Each line in the records below, from the one that contains "## Research Papers" to the one that contains "## Stargazers over time", should be reproduced exactly, the first and last included.

## RECORD EXCERPTS
--- --- ---

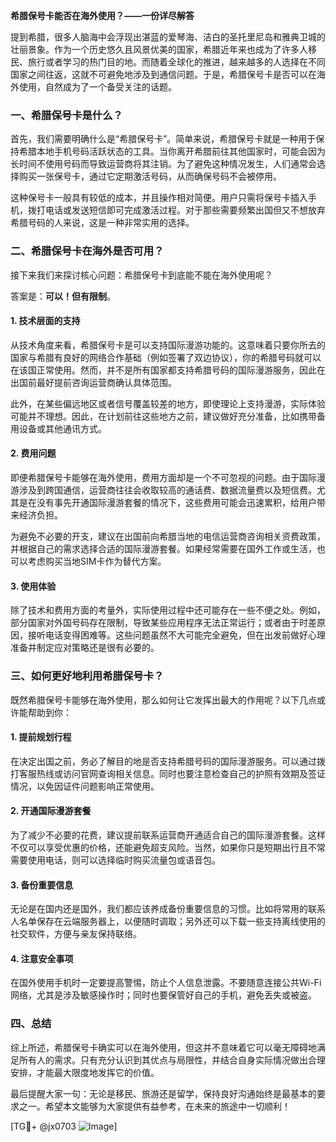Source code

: **希腊保号卡能否在海外使用？——一份详尽解答**

提到希腊，很多人脑海中会浮现出湛蓝的爱琴海、洁白的圣托里尼岛和雅典卫城的壮丽景象。作为一个历史悠久且风景优美的国家，希腊近年来也成为了许多人移民、旅行或者学习的热门目的地。而随着全球化的推进，越来越多的人选择在不同国家之间往返，这就不可避免地涉及到通信问题。于是，希腊保号卡是否可以在海外使用，自然成为了一个备受关注的话题。

### 一、希腊保号卡是什么？

首先，我们需要明确什么是“希腊保号卡”。简单来说，希腊保号卡就是一种用于保持希腊本地手机号码活跃状态的工具。当你离开希腊前往其他国家时，可能会因为长时间不使用号码而导致运营商将其注销。为了避免这种情况发生，人们通常会选择购买一张保号卡，通过它定期激活号码，从而确保号码不会被停用。

这种保号卡一般具有较低的成本，并且操作相对简便。用户只需将保号卡插入手机，拨打电话或发送短信即可完成激活过程。对于那些需要频繁出国但又不想放弃希腊号码的人来说，这是一种非常实用的选择。

### 二、希腊保号卡在海外是否可用？

接下来我们来探讨核心问题：希腊保号卡到底能不能在海外使用呢？

答案是：**可以！但有限制**。

#### 1. **技术层面的支持**
从技术角度来看，希腊保号卡是可以支持国际漫游功能的。这意味着只要你所去的国家与希腊有良好的网络合作基础（例如签署了双边协议），你的希腊号码就可以在该国正常使用。然而，并不是所有国家都支持希腊号码的国际漫游服务，因此在出国前最好提前咨询运营商确认具体范围。

此外，在某些偏远地区或者信号覆盖较差的地方，即使理论上支持漫游，实际体验可能并不理想。因此，在计划前往这些地方之前，建议做好充分准备，比如携带备用设备或其他通讯方式。

#### 2. **费用问题**
即便希腊保号卡能够在海外使用，费用方面却是一个不可忽视的问题。由于国际漫游涉及到跨国通信，运营商往往会收取较高的通话费、数据流量费以及短信费。尤其是在没有事先开通国际漫游套餐的情况下，这些费用可能会迅速累积，给用户带来经济负担。

为避免不必要的开支，建议在出国前向希腊当地的电信运营商咨询相关资费政策，并根据自己的需求选择合适的国际漫游套餐。如果经常需要在国外工作或生活，也可以考虑购买当地SIM卡作为替代方案。

#### 3. **使用体验**
除了技术和费用方面的考量外，实际使用过程中还可能存在一些不便之处。例如，部分国家对外国号码存在限制，导致某些应用程序无法正常运行；或者由于时差原因，接听电话变得困难等。这些问题虽然不大可能完全避免，但在出发前做好心理准备并制定应对策略还是很有必要的。

### 三、如何更好地利用希腊保号卡？

既然希腊保号卡能够在海外使用，那么如何让它发挥出最大的作用呢？以下几点或许能帮助到你：

#### 1. 提前规划行程
在决定出国之前，务必了解目的地是否支持希腊号码的国际漫游服务。可以通过拨打客服热线或访问官网查询相关信息。同时也要注意检查自己的护照有效期及签证情况，以免因证件问题影响正常使用。

#### 2. 开通国际漫游套餐
为了减少不必要的花费，建议提前联系运营商开通适合自己的国际漫游套餐。这样不仅可以享受优惠的价格，还能避免超支风险。当然，如果你只是短期出行且不常需要使用电话，则可以选择临时购买流量包或语音包。

#### 3. 备份重要信息
无论是在国内还是国外，我们都应该养成备份重要信息的习惯。比如将常用的联系人名单保存在云端服务器上，以便随时调取；另外还可以下载一些支持离线使用的社交软件，方便与亲友保持联络。

#### 4. 注意安全事项
在国外使用手机时一定要提高警惕，防止个人信息泄露。不要随意连接公共Wi-Fi网络，尤其是涉及敏感操作时；同时也要保管好自己的手机，避免丢失或被盗。

### 四、总结

综上所述，希腊保号卡确实可以在海外使用，但这并不意味着它可以毫无障碍地满足所有人的需求。只有充分认识到其优点与局限性，并结合自身实际情况做出合理安排，才能最大限度地发挥它的价值。

最后提醒大家一句：无论是移民、旅游还是留学，保持良好沟通始终是最基本的要求之一。希望本文能够为大家提供有益参考，在未来的旅途中一切顺利！

[TG💪+ @jx0703 ![Image](https://github.com/user-attachments/assets/dbca1d08-cadb-493c-b0ec-ad6f7a83f270)]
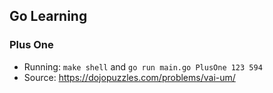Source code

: ## Go Learning

### Plus One

- Running: `make shell` and `go run main.go PlusOne 123 594`
- Source: https://dojopuzzles.com/problems/vai-um/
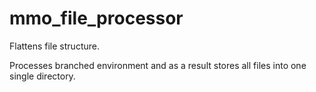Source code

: # mmo_file_processor

Flattens file structure.

Processes branched environment and as a result stores all files into one single directory.
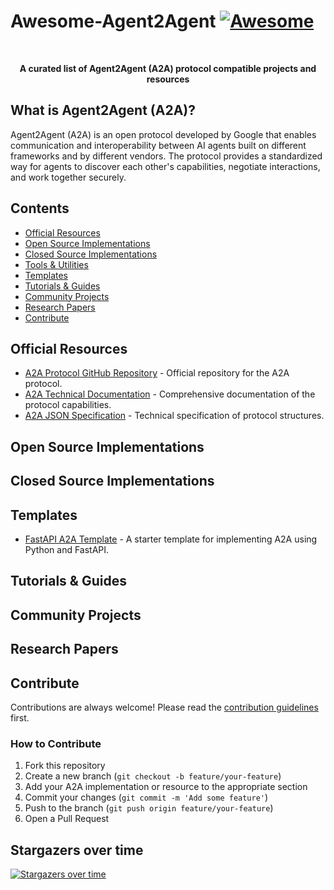 # Awesome-Agent2Agent [![Awesome](https://awesome.re/badge.svg)](https://awesome.re)

<div align="center">
  <br>
  <p><strong>A curated list of Agent2Agent (A2A) protocol compatible projects and resources</strong></p>
</div>

## What is Agent2Agent (A2A)?

Agent2Agent (A2A) is an open protocol developed by Google that enables communication and interoperability between AI agents built on different frameworks and by different vendors. The protocol provides a standardized way for agents to discover each other's capabilities, negotiate interactions, and work together securely.

## Contents

- [Official Resources](#official-resources)
- [Open Source Implementations](#open-source-implementations)
- [Closed Source Implementations](#closed-source-implementations)
- [Tools & Utilities](#tools--utilities)
- [Templates](#templates)
- [Tutorials & Guides](#tutorials--guides)
- [Community Projects](#community-projects)
- [Research Papers](#research-papers)
- [Contribute](#contribute)

## Official Resources

- [A2A Protocol GitHub Repository](https://github.com/google/A2A) - Official repository for the A2A protocol.
- [A2A Technical Documentation](https://github.com/google/A2A/blob/main/README.md) - Comprehensive documentation of the protocol capabilities.
- [A2A JSON Specification](https://github.com/google/A2A/blob/main/specification/json/a2a.json) - Technical specification of protocol structures.

## Open Source Implementations


## Closed Source Implementations


## Templates

- [FastAPI A2A Template](https://github.com/NetMindAI-Open/fastapi-a2a-template) - A starter template for implementing A2A using Python and FastAPI.

## Tutorials & Guides


## Community Projects


## Research Papers


## Contribute

Contributions are always welcome! Please read the [contribution guidelines](CONTRIBUTING.md) first.

### How to Contribute

1. Fork this repository
2. Create a new branch (`git checkout -b feature/your-feature`)
3. Add your A2A implementation or resource to the appropriate section
4. Commit your changes (`git commit -m 'Add some feature'`)
5. Push to the branch (`git push origin feature/your-feature`)
6. Open a Pull Request

## Stargazers over time

[![Stargazers over time](https://starchart.cc/NetMindAI-Open/Awesome-Agent2Agent.svg)](https://starchart.cc/NetMindAI-Open/Awesome-Agent2Agent)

--- --- ---

## RESPONSE
## Research Papers


## Contribute

Contributions are always welcome! Please read the [contribution guidelines](CONTRIBUTING.md) first.

### How to Contribute

1. Fork this repository
2. Create a new branch (`git checkout -b feature/your-feature`)
3. Add your A2A implementation or resource to the appropriate section
4. Commit your changes (`git commit -m 'Add some feature'`)
5. Push to the branch (`git push origin feature/your-feature`)
6. Open a Pull Request

## Stargazers over time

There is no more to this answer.